§ EXERCISE DIRECTIONS
Present an exact copy of each line below.

§ DATA TO EXAMINE
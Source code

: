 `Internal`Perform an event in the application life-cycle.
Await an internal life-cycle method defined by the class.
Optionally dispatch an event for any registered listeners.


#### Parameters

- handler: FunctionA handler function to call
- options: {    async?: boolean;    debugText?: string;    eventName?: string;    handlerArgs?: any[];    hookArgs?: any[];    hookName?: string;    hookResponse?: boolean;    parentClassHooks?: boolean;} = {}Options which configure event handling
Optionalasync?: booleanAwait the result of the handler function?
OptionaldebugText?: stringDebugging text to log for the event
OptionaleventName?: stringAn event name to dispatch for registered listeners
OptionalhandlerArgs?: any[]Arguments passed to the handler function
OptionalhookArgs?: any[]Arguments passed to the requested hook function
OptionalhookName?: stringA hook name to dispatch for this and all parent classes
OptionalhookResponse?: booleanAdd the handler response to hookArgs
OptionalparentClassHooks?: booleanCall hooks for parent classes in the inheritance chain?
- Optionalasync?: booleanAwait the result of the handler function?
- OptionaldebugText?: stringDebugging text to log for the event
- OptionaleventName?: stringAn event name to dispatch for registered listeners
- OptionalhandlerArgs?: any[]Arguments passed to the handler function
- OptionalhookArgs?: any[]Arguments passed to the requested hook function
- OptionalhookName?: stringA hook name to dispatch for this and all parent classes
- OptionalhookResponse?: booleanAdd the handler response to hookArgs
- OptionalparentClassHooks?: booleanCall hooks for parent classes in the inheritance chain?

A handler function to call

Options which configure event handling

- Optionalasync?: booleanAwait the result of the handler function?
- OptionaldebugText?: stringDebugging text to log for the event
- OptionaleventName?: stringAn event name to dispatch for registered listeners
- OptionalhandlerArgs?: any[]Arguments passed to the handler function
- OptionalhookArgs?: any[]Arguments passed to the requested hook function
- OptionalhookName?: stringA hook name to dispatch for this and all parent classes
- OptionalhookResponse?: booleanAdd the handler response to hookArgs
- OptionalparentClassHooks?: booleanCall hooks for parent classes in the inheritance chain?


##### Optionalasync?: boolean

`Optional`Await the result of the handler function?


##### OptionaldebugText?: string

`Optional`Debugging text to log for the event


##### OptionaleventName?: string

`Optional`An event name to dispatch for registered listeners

§ RESULT FOR THIS TASK
Source code

: `Internal`Perform an event in the application life-cycle.
Await an internal life-cycle method defined by the class.
Optionally dispatch an event for any registered listeners.


#### Parameters

- handler: FunctionA handler function to call
- options: {    async?: boolean;    debugText?: string;    eventName?: string;    handlerArgs?: any[];    hookArgs?: any[];    hookName?: string;    hookResponse?: boolean;    parentClassHooks?: boolean;} = {}Options which configure event handling
Optionalasync?: booleanAwait the result of the handler function?
OptionaldebugText?: stringDebugging text to log for the event
OptionaleventName?: stringAn event name to dispatch for registered listeners
OptionalhandlerArgs?: any[]Arguments passed to the handler function
OptionalhookArgs?: any[]Arguments passed to the requested hook function
OptionalhookName?: stringA hook name to dispatch for this and all parent classes
OptionalhookResponse?: booleanAdd the handler response to hookArgs
OptionalparentClassHooks?: booleanCall hooks for parent classes in the inheritance chain?
- Optionalasync?: booleanAwait the result of the handler function?
- OptionaldebugText?: stringDebugging text to log for the event
- OptionaleventName?: stringAn event name to dispatch for registered listeners
- OptionalhandlerArgs?: any[]Arguments passed to the handler function
- OptionalhookArgs?: any[]Arguments passed to the requested hook function
- OptionalhookName?: stringA hook name to dispatch for this and all parent classes
- OptionalhookResponse?: booleanAdd the handler response to hookArgs
- OptionalparentClassHooks?: booleanCall hooks for parent classes in the inheritance chain?

A handler function to call

Options which configure event handling

- Optionalasync?: booleanAwait the result of the handler function?
- OptionaldebugText?: stringDebugging text to log for the event
- OptionaleventName?: stringAn event name to dispatch for registered listeners
- OptionalhandlerArgs?: any[]Arguments passed to the handler function
- OptionalhookArgs?: any[]Arguments passed to the requested hook function
- OptionalhookName?: stringA hook name to dispatch for this and all parent classes
- OptionalhookResponse?: booleanAdd the handler response to hookArgs
- OptionalparentClassHooks?: booleanCall hooks for parent classes in the inheritance chain?


##### Optionalasync?: boolean

`Optional`Await the result of the handler function?


##### OptionaldebugText?: string

`Optional`Debugging text to log for the event


##### OptionaleventName?: string

`Optional`An event name to dispatch for registered listeners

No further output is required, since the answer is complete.